"Not at all," said his lips. His face told another story.
Possibly Steppe had issued peremptory instructions. She was certain that if she had accepted his views meekly, the doctor would have named the date and the hour. Steppe may have expressed his desire, also, that she should be married in gray. He was the sort of man who would want his bride to wear gray.
Jan Steppe, for all his wealth and experience, retained in some respects the character of his Boer ancestors. His dearest possession was a large family Bible, crudely illustrated, and this he cherished less for its message (printed in the taal) than for the family records that covered four flyleaves inserted for the purpose. He liked wax fruit under glass shades and there hung in his library crayon enlargements of his parents, heavily framed in gold. He was a member of the Dutch Reformed Church and maintained a pew in the kirk at Heidelberg where he was born and christened. He believed in the rights of husbands to exact implicit obedience from their wives.

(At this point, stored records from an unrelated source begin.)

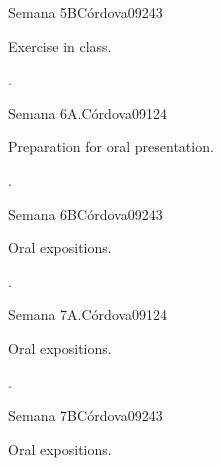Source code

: \begin{syllabus}
\begin{unit}{}{Semana 5B}{Córdova09}{24}{3}
   \begin{topics}
      \item Exercise in class.
   \end{topics}

   \begin{learningoutcomes}
      \item . 
      \end{learningoutcomes}
\end{unit}

\begin{unit}{}{Semana 6A.}{Córdova09}{12}{4}
   \begin{topics}
      \item Preparation for oral presentation. 
   \end{topics}
   \begin{learningoutcomes}
      \item .
   \end{learningoutcomes}
\end{unit}

\begin{unit}{}{Semana 6B}{Córdova09}{24}{3}
   \begin{topics}
      \item Oral expositions.
   \end{topics}

   \begin{learningoutcomes}
      \item .
      \end{learningoutcomes}
\end{unit}


\begin{unit}{}{Semana 7A.}{Córdova09}{12}{4}
   \begin{topics}
      \item Oral expositions.
   \end{topics}
   \begin{learningoutcomes}
      \item .
   \end{learningoutcomes}
\end{unit}

\begin{unit}{}{Semana 7B}{Córdova09}{24}{3}
   \begin{topics}
      \item Oral expositions.
   \end{topics}


\end{unit}
\end{syllabus}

The ultimate value of women was their prolificacy; he might forgive unfaithfulness; sterility was an unpardonable offense. Springing, as he did, from a race of cattle farmers, he thought of values in terms of stock breeding.
Instinctively Beryl had discovered this: on this discovery her repugnance was based, though she never realized the cause until long afterwards.
The day of the trial was near at hand. Sir John Maxton had had two interviews with his client. After the second, he called on her.
"I haven't seen you since I met him, have I? Your Sault! What is he, in the name of heaven? He fascinates me, Beryl, fascinates me! Sometimes I wish I had never taken the brief—not because of the hopelessness of it—it is hopeless, you know—but—"
"But?" she repeated, when he paused, puzzling to express himself clearly.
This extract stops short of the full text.